An article by Trend Micro states that new threats are now emerging at the rate of one every 1.5 seconds, and as such, testing methodologies should be looking at change to keep up.
I’m not suggesting that the WIldList should be done away with. Many highly respected companies use it, and contribute to it in good ways, and it’s an effective industry tool, but I believe that it would be better used as a regression tool rather than a front line tool – for testing purposes.
Quality over Quantity
One method widely used for malware testing is to select a 50,000 sample repository and run it against the product under test. These results may give some really good marketing outcomes – think; “This product detected 49,995 out of 50k samples.” But, the real question that should be asked is, of those 50,000 samples how many are target specific?
If I am running a test on a Windows 7 64bit OS, are there samples in my list that are designed specifically to circumvent flaws in Windows 2000? If so, what benefit did that test hold in my scenario? One hundred samples that are known to target Windows 7 would give greater credibility to the results than 40,000 random samples.
The Wild
As the Trend Micro article (plus many others) shows, the rate of change for threats is always increasing. If the rate of threat increase is as bad as one every 1.5 seconds the industry needs to look at how they can protect the consumer in the smallest possible time. The consumer needs to know that the anti-malware vendors are looking at providing protection that is right now, rather than threats found a month ago.
Refreshingly, there has been a shift in emphasis from some vendors. They have started to look at the threats’ behaviour instead of the signatures. This is a great step forward because a Trojan (for example) will always be a Trojan and display certain characteristics as it tries to execute on the system - even if the vendor doesn’t have that particular sample on file.
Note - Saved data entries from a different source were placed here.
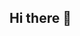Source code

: ## Hi there 👋

<!--

🙋‍♀️ We are the Aburto Lab at the Scripps Institution of Oceanography (SIO) at the University of California, San Diego (UCSD). The Aburto Lab is also the origin of the Gulf of California Marine Program and other initiatives.
🌈 Contribution guidelines - please fork, create issue or contact ffavoretto@ucsd.edu for collaborations
👩‍💻 Useful resources - https://www.aburtolab.org
🍿 Fun facts - We love coffee
-->
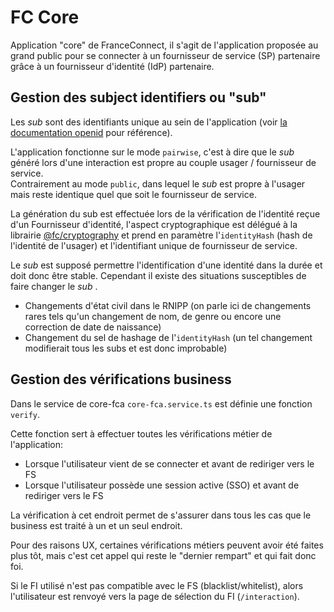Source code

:# FC Core

Application "core" de FranceConnect, il s'agit de l'application proposée au grand public pour se connecter à un fournisseur de service (SP) partenaire grâce à un fournisseur d'identité (IdP) partenaire.

## Gestion des subject identifiers ou "sub"

Les _sub_ sont des identifiants unique au sein de l'application (voir [la documentation openid](https://openid.net/specs/openid-connect-core-1_0.html#SubjectIDTypes) pour référence).

L'application fonctionne sur le mode `pairwise`, c'est à dire que le _sub_ généré lors d'une interaction est propre au couple usager / fournisseur de service.  
Contrairement au mode `public`, dans lequel le _sub_ est propre à l'usager mais reste identique quel que soit le fournisseur de service.

La génération du sub est effectuée lors de la vérification de l'identité reçue d'un Fournisseur d'identité, l'aspect cryptographique est délégué à la librairie [@fc/cryptography](../../libs/cryptography) et prend en paramètre l'`identityHash` (hash de l'identité de l'usager) et l'identifiant unique de fournisseur de service.

Le _sub_ est supposé permettre l'identification d'une identité dans la durée et doit donc être stable. Cependant il existe des situations susceptibles de faire changer le _sub_ .

- Changements d'état civil dans le RNIPP (on parle ici de changements rares tels qu'un changement de nom, de genre ou encore une correction de date de naissance)
- Changement du sel de hashage de l'`identityHash` (un tel changement modifierait tous les subs et est donc improbable)

## Gestion des vérifications business

Dans le service de core-fca `core-fca.service.ts` est définie une fonction `verify`.

Cette fonction sert à effectuer toutes les vérifications métier de l'application:

- Lorsque l'utilisateur vient de se connecter et avant de rediriger vers le FS
- Lorsque l'utilisateur possède une session active (SSO) et avant de rediriger vers le FS

La vérification à cet endroit permet de s'assurer dans tous les cas que le business est traité à un et un seul endroit.

Pour des raisons UX, certaines vérifications métiers peuvent avoir été faites plus tôt, mais c'est cet appel qui reste le "dernier rempart" et qui fait donc foi.

Si le FI utilisé n'est pas compatible avec le FS (blacklist/whitelist), alors l'utilisateur est renvoyé vers la page de sélection du FI (`/interaction`).

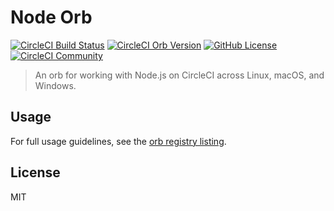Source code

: # Node Orb

[![CircleCI Build Status](https://circleci.com/gh/dsanders11/node-orb.svg?style=shield "CircleCI Build Status")](https://circleci.com/gh/dsanders11/node-orb)
[![CircleCI Orb Version](https://badges.circleci.com/orbs/dsanders11/node.svg)](https://circleci.com/developer/orbs/orb/dsanders11/node)
[![GitHub License](https://img.shields.io/badge/license-MIT-lightgrey.svg)](https://raw.githubusercontent.com/dsanders11/node-orb/master/LICENSE)
[![CircleCI Community](https://img.shields.io/badge/community-CircleCI%20Discuss-343434.svg)](https://discuss.circleci.com/c/ecosystem/orbs)

> An orb for working with Node.js on CircleCI across Linux, macOS, and Windows.

## Usage

For full usage guidelines, see the [orb registry listing](http://circleci.com/orbs/registry/orb/dsanders11/node).

## License

MIT
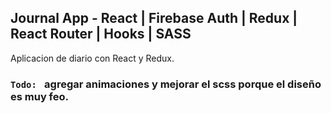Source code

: 
## Journal App - React | Firebase Auth | Redux | React Router | Hooks | SASS

Aplicacion de diario con React y Redux.

### `Todo: ` agregar animaciones y mejorar el scss porque el diseño es muy feo.
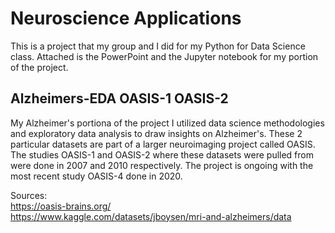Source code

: # Neuroscience Applications
This is a project that my group and I did for my Python for Data Science class. Attached is the PowerPoint and the Jupyter notebook for my portion of the project.

## Alzheimers-EDA OASIS-1 OASIS-2
My Alzheimer's portiona of the project I utilized data science methodologies and exploratory data analysis to draw insights on Alzheimer's. These 2 particular datasets are part of a larger neuroimaging project called OASIS. The studies OASIS-1 and OASIS-2 where these datasets were pulled from were done in 2007 and 2010 respectively. The project is ongoing with the most recent study OASIS-4 done in 2020.

Sources:                                                                                                                          
https://oasis-brains.org/                                                                                                         
https://www.kaggle.com/datasets/jboysen/mri-and-alzheimers/data
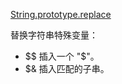[String.prototype.replace](https://developer.mozilla.org/zh-CN/docs/Web/JavaScript/Reference/Global_Objects/String/replace)



替换字符串特殊变量：

- $$  插入一个 "$"。
- $& 插入匹配的子串。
(I accept that this does raise questions about some of the latest worms being able to change themselves to hide and avoid detection, but for this discussion I’m generalising about the majority of threats, not selected exceptions).
Malware testing
Regardless of the method used, any in malware test can only be considered a snapshot in time. A product only passes a specific test at a specific point in time. By the time the test report is generated, hundreds of new threats have found their way in to the wild.
The best way of truly gauging how a product copes in the wild is to keep it running. Continuous testing over a sustained period will give a much better indication of the product’s capabilities. No one product is going to come out on top every day. Different products have different strengths and these will depend on the threats that are targeting that particular machine at that particular time.
This is just one option from a host of possible methodologies. No single test can be the definitive for all scenarios, but I do feel that with the new breed of threats on the horizon we need to move away from using the WildList as the only testing benchmark.
What should the new benchmark be? Answers on a postcard please…